[Recorded data]
────
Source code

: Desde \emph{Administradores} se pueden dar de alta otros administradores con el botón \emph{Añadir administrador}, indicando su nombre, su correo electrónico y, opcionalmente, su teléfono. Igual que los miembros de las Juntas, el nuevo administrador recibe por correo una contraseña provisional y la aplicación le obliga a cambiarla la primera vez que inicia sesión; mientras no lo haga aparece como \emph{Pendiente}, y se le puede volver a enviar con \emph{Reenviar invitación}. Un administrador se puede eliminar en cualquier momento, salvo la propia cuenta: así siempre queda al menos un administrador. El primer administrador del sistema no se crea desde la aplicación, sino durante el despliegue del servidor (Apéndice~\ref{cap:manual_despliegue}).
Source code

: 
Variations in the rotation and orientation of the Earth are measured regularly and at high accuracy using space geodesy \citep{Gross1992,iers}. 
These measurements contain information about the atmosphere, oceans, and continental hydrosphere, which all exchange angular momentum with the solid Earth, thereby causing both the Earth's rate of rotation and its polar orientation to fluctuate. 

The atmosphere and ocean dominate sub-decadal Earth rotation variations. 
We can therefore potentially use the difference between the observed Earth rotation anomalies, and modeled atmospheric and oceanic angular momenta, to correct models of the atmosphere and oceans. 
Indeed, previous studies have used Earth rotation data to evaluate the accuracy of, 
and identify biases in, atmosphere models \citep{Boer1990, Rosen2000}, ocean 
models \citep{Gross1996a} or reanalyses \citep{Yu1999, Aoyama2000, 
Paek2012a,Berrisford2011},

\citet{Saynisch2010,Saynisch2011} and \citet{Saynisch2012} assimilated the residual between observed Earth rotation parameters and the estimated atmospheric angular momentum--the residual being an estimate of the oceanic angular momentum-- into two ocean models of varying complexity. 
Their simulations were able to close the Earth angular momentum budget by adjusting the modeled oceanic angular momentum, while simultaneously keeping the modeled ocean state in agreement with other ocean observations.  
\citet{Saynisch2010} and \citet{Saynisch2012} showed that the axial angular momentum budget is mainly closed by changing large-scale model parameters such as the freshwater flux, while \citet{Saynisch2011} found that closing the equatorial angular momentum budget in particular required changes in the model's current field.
────
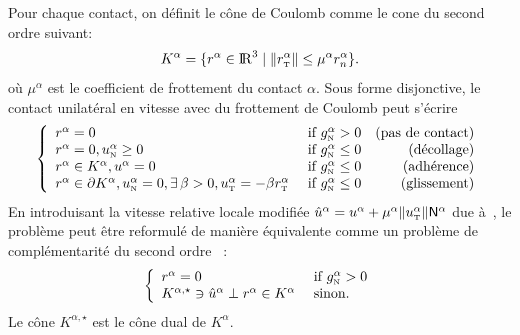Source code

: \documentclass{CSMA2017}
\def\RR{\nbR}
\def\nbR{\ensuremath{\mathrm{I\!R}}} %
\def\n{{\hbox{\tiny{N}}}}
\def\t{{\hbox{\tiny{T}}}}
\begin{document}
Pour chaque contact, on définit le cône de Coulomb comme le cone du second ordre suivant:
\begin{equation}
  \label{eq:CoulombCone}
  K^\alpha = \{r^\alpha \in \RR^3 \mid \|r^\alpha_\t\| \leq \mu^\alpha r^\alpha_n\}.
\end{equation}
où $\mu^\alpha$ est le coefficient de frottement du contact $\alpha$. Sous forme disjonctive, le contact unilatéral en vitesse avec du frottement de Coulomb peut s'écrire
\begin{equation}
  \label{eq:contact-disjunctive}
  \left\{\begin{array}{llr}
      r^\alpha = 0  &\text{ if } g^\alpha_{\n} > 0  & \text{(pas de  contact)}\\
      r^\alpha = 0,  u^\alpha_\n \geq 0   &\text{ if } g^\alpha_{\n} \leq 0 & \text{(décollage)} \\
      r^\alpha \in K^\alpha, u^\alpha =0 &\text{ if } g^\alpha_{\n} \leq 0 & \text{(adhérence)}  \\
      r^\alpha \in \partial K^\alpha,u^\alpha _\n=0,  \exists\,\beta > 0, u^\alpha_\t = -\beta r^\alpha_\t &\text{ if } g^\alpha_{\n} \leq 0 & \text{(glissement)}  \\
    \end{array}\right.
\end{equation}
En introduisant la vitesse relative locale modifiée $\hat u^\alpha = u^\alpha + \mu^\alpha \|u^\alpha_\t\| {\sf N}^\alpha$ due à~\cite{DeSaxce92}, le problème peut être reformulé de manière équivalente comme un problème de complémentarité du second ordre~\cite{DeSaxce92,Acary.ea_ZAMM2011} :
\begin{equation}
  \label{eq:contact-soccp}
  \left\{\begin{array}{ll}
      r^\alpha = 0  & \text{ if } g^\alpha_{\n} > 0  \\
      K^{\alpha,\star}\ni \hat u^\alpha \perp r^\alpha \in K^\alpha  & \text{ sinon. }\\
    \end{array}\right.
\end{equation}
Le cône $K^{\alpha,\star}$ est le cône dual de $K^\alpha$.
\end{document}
────
Every line above that includes the string "left" needs to be copied.

  \left\{\begin{array}{llr}
  \left\{\begin{array}{ll}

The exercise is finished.